_Your assignment_.
Images do not belong in the copy. Retype all the entries below exactly.

_Given information_.
'''

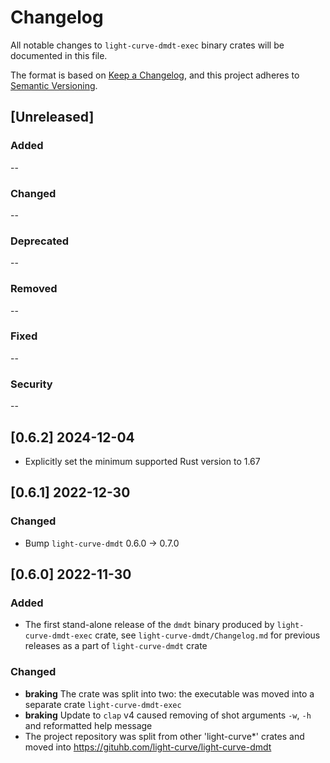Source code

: # Changelog

All notable changes to `light-curve-dmdt-exec` binary crates will be documented in this file.

The format is based on [Keep a Changelog](https://keepachangelog.com/en/1.0.0/),
and this project adheres to [Semantic Versioning](https://semver.org/spec/v2.0.0.html).

## [Unreleased]

### Added

--

### Changed

--

### Deprecated

--

### Removed

--

### Fixed

--

### Security

--

## [0.6.2] 2024-12-04

- Explicitly set the minimum supported Rust version to 1.67

## [0.6.1] 2022-12-30

### Changed

- Bump `light-curve-dmdt` 0.6.0 -> 0.7.0

## [0.6.0] 2022-11-30

### Added

- The first stand-alone release of the `dmdt` binary produced by `light-curve-dmdt-exec` crate, see
  `light-curve-dmdt/Changelog.md` for previous releases as a part of `light-curve-dmdt` crate

### Changed

- **braking** The crate was split into two: the executable was moved into a separate crate `light-curve-dmdt-exec`
- **braking** Update to `clap` v4 caused removing of shot arguments `-w`, `-h` and reformatted help message
- The project repository was split from other 'light-curve*' crates and moved
  into <https://gituhb.com/light-curve/light-curve-dmdt>

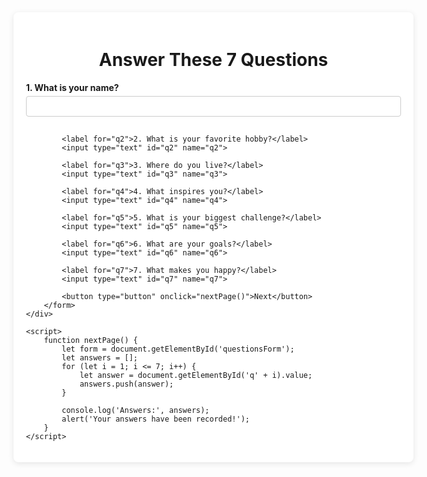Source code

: <!DOCTYPE html>
<html lang="en">
<head>
    <meta charset="UTF-8">
    <meta name="viewport" content="width=device-width, initial-scale=1.0">
    <title>7 Questions Form</title>
    <style>
        .container {
            width: 600px;
            margin: 0 auto;
            background-color: #fff;
            padding: 20px;
            border-radius: 8px;
            box-shadow: 0 2px 10px rgba(0, 0, 0, 0.1);
        }
        h1 {
            text-align: center;
        }
        label {
            font-weight: bold;
            margin-top: 10px;
            display: block;
        }
        input[type="text"] {
            width: 100%;
            padding: 8px;
            margin-top: 5px;
            margin-bottom: 15px;
            border-radius: 4px;
            border: 1px solid #ccc;
        }
        button {
            display: block;
            width: 100%;
            padding: 10px;
            background-color: #007bff;
            color: white;
            border: none;
            border-radius: 4px;
            cursor: pointer;
        }
        button:hover {
            background-color: #0056b3;
        }
    </style>
</head>
<body>
    <div class="container">
        <h1>Answer These 7 Questions</h1>
        <form id="questionsForm">
            <label for="q1">1. What is your name?</label>
            <input type="text" id="q1" name="q1">

            <label for="q2">2. What is your favorite hobby?</label>
            <input type="text" id="q2" name="q2">

            <label for="q3">3. Where do you live?</label>
            <input type="text" id="q3" name="q3">

            <label for="q4">4. What inspires you?</label>
            <input type="text" id="q4" name="q4">

            <label for="q5">5. What is your biggest challenge?</label>
            <input type="text" id="q5" name="q5">

            <label for="q6">6. What are your goals?</label>
            <input type="text" id="q6" name="q6">

            <label for="q7">7. What makes you happy?</label>
            <input type="text" id="q7" name="q7">

            <button type="button" onclick="nextPage()">Next</button>
        </form>
    </div>

    <script>
        function nextPage() {
            let form = document.getElementById('questionsForm');
            let answers = [];
            for (let i = 1; i <= 7; i++) {
                let answer = document.getElementById('q' + i).value;
                answers.push(answer);
            }

            console.log('Answers:', answers);
            alert('Your answers have been recorded!');
        }
    </script>
</body>
</html>
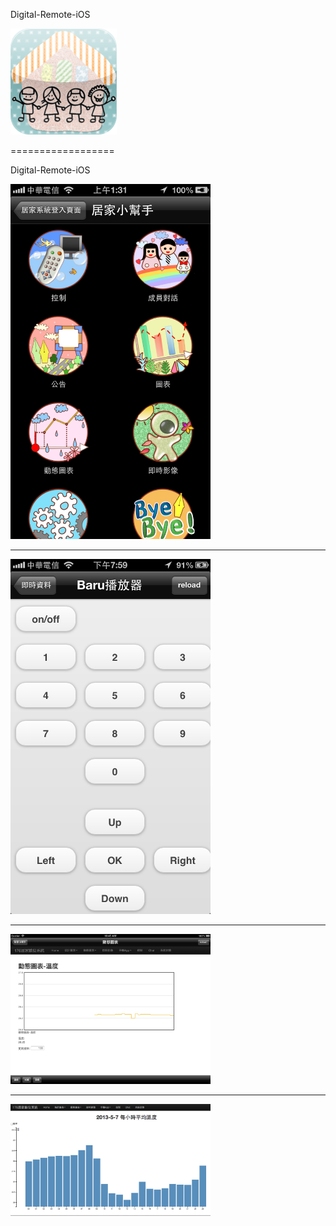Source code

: Digital-Remote-iOS

<img src="Image/1.png">

==================

Digital-Remote-iOS

<img src="Image/2.png" width='320' height='568'>
<hr>
<img src="Image/3.png" width='320' height='568'>
<hr>
<img src="Image/4.png" width='320'>
<hr>
<img src="Image/5.png" width='320'>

'''

_Response_.
Source code

: # Changelog

All notable changes to `light-curve-dmdt-exec` binary crates will be documented in this file.

The format is based on [Keep a Changelog](https://keepachangelog.com/en/1.0.0/),
and this project adheres to [Semantic Versioning](https://semver.org/spec/v2.0.0.html).

## [Unreleased]

### Added

--

### Changed

--

### Deprecated

--

### Removed

--

### Fixed

--

### Security

--

## [0.6.2] 2024-12-04

- Explicitly set the minimum supported Rust version to 1.67

## [0.6.1] 2022-12-30

### Changed

- Bump `light-curve-dmdt` 0.6.0 -> 0.7.0

## [0.6.0] 2022-11-30

### Added

- The first stand-alone release of the `dmdt` binary produced by `light-curve-dmdt-exec` crate, see
  `light-curve-dmdt/Changelog.md` for previous releases as a part of `light-curve-dmdt` crate

### Changed

- **braking** The crate was split into two: the executable was moved into a separate crate `light-curve-dmdt-exec`
- **braking** Update to `clap` v4 caused removing of shot arguments `-w`, `-h` and reformatted help message
- The project repository was split from other 'light-curve*' crates and moved
  into <https://gituhb.com/light-curve/light-curve-dmdt>

Source code

: <!DOCTYPE html>
<html lang="en">
<head>
    <meta charset="UTF-8">
    <meta name="viewport" content="width=device-width, initial-scale=1.0">
    <title>7 Questions Form</title>
    <style>
        .container {
            width: 600px;
            margin: 0 auto;
            background-color: #fff;
            padding: 20px;
            border-radius: 8px;
            box-shadow: 0 2px 10px rgba(0, 0, 0, 0.1);
        }
        h1 {
            text-align: center;
        }
        label {
            font-weight: bold;
            margin-top: 10px;
            display: block;
        }
        input[type="text"] {
            width: 100%;
            padding: 8px;
            margin-top: 5px;
            margin-bottom: 15px;
            border-radius: 4px;
            border: 1px solid #ccc;
        }
        button {
            display: block;
            width: 100%;
            padding: 10px;
            background-color: #007bff;
            color: white;
            border: none;
            border-radius: 4px;
            cursor: pointer;
        }
        button:hover {
            background-color: #0056b3;
        }
    </style>
</head>
<body>
    <div class="container">
        <h1>Answer These 7 Questions</h1>
        <form id="questionsForm">
            <label for="q1">1. What is your name?</label>
            <input type="text" id="q1" name="q1">

            <label for="q2">2. What is your favorite hobby?</label>
            <input type="text" id="q2" name="q2">

            <label for="q3">3. Where do you live?</label>
            <input type="text" id="q3" name="q3">

            <label for="q4">4. What inspires you?</label>
            <input type="text" id="q4" name="q4">

            <label for="q5">5. What is your biggest challenge?</label>
            <input type="text" id="q5" name="q5">

            <label for="q6">6. What are your goals?</label>
            <input type="text" id="q6" name="q6">

            <label for="q7">7. What makes you happy?</label>
            <input type="text" id="q7" name="q7">

            <button type="button" onclick="nextPage()">Next</button>
        </form>
    </div>

    <script>
        function nextPage() {
            let form = document.getElementById('questionsForm');
            let answers = [];
            for (let i = 1; i <= 7; i++) {
                let answer = document.getElementById('q' + i).value;
                answers.push(answer);
            }

            console.log('Answers:', answers);
            alert('Your answers have been recorded!');
        }
    </script>
</body>
</html>
Source code

: Digital-Remote-iOS

<img src="Image/1.png">

==================

Digital-Remote-iOS

<img src="Image/2.png" width='320' height='568'>
<hr>
<img src="Image/3.png" width='320' height='568'>
<hr>
<img src="Image/4.png" width='320'>
<hr>
<img src="Image/5.png" width='320'>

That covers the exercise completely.